= Ink wash animation =

Ink wash animation (水墨动画 (Shuǐmò dònghuà)) is an animation style that is unique to China. This style combines both Chinese traditional aesthetics of Shui-mo and modern animation techniques. It first appeared in 1961 with the first Chinese ink-wash animation Tadpoles Searching for Mother. After the 1990s, film studios gradually gave up ink-wash animation production due to the high demand in cost and techniques.

==Development==
In the late 1950s, inspired by China's legendary painter Qi Baishi's water-ink painting, Chinese animation industry pioneers began to explore ways to turn Chinese traditional paintings into cartoon form. Developed by cinematographer Duan Xiaoxuan, The first ink-wash animation film, Tadpoles Searching for Mother, received the Best Animated Film Prize at the First Hundred Flowers Awards, as well as several international prizes. Since then, more ink-wash films were produced.
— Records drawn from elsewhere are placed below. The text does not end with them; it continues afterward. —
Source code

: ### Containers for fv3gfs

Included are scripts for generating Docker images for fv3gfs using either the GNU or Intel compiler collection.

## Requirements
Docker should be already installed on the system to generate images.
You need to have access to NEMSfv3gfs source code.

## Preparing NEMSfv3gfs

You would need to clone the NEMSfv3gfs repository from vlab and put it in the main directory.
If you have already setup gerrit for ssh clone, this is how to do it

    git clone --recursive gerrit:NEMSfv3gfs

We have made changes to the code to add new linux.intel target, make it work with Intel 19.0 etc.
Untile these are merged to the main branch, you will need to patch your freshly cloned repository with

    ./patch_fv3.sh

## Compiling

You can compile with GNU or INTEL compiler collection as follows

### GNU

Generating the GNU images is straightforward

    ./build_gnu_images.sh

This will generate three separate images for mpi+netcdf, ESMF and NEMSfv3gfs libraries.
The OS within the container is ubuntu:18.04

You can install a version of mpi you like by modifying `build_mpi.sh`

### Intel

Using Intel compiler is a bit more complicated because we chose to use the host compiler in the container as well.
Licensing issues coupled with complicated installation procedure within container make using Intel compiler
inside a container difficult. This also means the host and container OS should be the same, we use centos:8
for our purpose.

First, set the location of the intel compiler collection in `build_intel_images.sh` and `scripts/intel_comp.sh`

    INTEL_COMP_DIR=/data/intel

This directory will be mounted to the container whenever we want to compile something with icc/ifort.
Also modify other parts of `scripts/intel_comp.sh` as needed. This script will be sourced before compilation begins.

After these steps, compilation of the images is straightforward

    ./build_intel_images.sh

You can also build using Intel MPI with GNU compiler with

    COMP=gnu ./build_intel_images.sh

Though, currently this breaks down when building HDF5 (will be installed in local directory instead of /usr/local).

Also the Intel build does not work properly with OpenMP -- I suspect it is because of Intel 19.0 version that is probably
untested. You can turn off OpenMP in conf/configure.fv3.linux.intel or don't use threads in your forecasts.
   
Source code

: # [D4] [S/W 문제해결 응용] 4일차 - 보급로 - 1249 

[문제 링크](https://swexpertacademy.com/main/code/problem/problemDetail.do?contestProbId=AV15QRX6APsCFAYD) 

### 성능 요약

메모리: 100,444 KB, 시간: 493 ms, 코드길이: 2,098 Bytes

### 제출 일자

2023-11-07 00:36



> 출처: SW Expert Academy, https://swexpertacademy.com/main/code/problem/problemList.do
But by the 1990s, animation studios without government funding were urged to produce cheap television series instead of costly ink-wash production. Techniques that had once been identified as state secrets were used to shoot commercial advertising. Feeling from Mountain and Water, produced in 1988, is said to be the last masterpiece of Chinese ink-wash animation film.

==Major works==

===Tadpoles Searching for Mother (1961)===

The film is based on a children's story written by Fang Huizhen and Sheng Lude. A group of newly born tadpoles decide to seek their mother who they've never met before. On the way, they mistake golden fish, a crab, a tortoise and a fish for their mother, and they gather new clues about their mother's appearance through each encounter.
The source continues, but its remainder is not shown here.